Elara frunció el ceño y comenzó a inspeccionar el área, hasta que sus ojos se posaron en un papel mal doblado que descansaba bajo una roca. Lo recogió con manos temblorosas y lo desdobló. La letra era torpe, desordenada, y las palabras parecían haber sido escritas con prisa, pero era inconfundiblemente de Powder:
"No puedo volver. Algo malo pasó abajo, y no es seguro que me vean aquí. Lo siento, Elara. No sé cuándo podré verte otra vez."
Elara sintió cómo un nudo se formaba en su garganta. Releyó la nota una y otra vez, buscando entre líneas alguna pista de dónde estaba Powder o qué había ocurrido. Pero no había más información, solo esas pocas palabras que resonaban en su mente.

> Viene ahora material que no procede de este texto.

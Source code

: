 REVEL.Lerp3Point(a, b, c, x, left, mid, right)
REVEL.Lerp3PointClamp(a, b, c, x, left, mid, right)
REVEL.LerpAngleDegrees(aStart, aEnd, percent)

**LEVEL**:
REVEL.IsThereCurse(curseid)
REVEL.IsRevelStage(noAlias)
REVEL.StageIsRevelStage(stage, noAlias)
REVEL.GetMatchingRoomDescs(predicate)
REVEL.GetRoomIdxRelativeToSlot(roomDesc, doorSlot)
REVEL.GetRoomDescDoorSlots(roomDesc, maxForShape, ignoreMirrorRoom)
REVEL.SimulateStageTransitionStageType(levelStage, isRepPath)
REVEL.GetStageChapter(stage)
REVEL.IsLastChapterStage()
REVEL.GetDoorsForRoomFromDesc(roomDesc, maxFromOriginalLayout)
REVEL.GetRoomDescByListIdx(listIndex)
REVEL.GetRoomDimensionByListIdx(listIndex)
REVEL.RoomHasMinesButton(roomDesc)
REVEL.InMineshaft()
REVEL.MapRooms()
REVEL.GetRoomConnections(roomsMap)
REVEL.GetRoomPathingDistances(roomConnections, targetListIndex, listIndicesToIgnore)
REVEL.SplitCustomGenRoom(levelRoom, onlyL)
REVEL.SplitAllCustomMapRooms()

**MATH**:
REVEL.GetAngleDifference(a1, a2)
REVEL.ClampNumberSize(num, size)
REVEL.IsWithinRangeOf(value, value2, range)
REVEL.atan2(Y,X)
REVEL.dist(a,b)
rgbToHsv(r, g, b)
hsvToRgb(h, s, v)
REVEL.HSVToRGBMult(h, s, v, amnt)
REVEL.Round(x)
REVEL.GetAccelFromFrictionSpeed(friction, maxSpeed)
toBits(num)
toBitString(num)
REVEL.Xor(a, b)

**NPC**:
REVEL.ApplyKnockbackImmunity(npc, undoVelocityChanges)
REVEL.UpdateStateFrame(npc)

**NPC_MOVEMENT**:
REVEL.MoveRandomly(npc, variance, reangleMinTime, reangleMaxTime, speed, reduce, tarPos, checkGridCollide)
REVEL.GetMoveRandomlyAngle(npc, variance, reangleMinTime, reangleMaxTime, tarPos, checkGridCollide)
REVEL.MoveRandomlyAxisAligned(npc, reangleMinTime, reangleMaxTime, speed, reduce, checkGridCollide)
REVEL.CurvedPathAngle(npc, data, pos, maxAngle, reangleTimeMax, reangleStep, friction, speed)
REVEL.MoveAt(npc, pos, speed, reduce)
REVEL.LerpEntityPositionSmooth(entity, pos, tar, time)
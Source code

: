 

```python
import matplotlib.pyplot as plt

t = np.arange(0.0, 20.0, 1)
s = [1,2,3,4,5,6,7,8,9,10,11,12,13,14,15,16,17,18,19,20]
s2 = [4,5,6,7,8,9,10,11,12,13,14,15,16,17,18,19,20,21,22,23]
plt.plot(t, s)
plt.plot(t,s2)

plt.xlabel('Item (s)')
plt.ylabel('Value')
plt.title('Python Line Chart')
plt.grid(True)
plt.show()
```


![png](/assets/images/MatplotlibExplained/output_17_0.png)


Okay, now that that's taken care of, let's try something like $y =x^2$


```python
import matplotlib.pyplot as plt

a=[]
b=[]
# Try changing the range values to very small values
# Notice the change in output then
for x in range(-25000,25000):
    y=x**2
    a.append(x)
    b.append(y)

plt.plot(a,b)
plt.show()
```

Se sentó en el suelo, dejando caer la nota sobre sus piernas. La ausencia de Powder dolía más de lo que esperaba, y la idea de no saber cuándo la vería de nuevo era un peso que parecía aplastarla. Durante minutos, se quedó allí, con la mirada perdida, dejando que el silencio de la noche la envolviera.
Finalmente, se puso de pie, guardando la nota con cuidado en su bolsillo. No sabía qué había pasado en la ciudad subterránea ni qué clase de peligro acechaba a Powder, pero una cosa era segura: no iba a dejar de buscarla.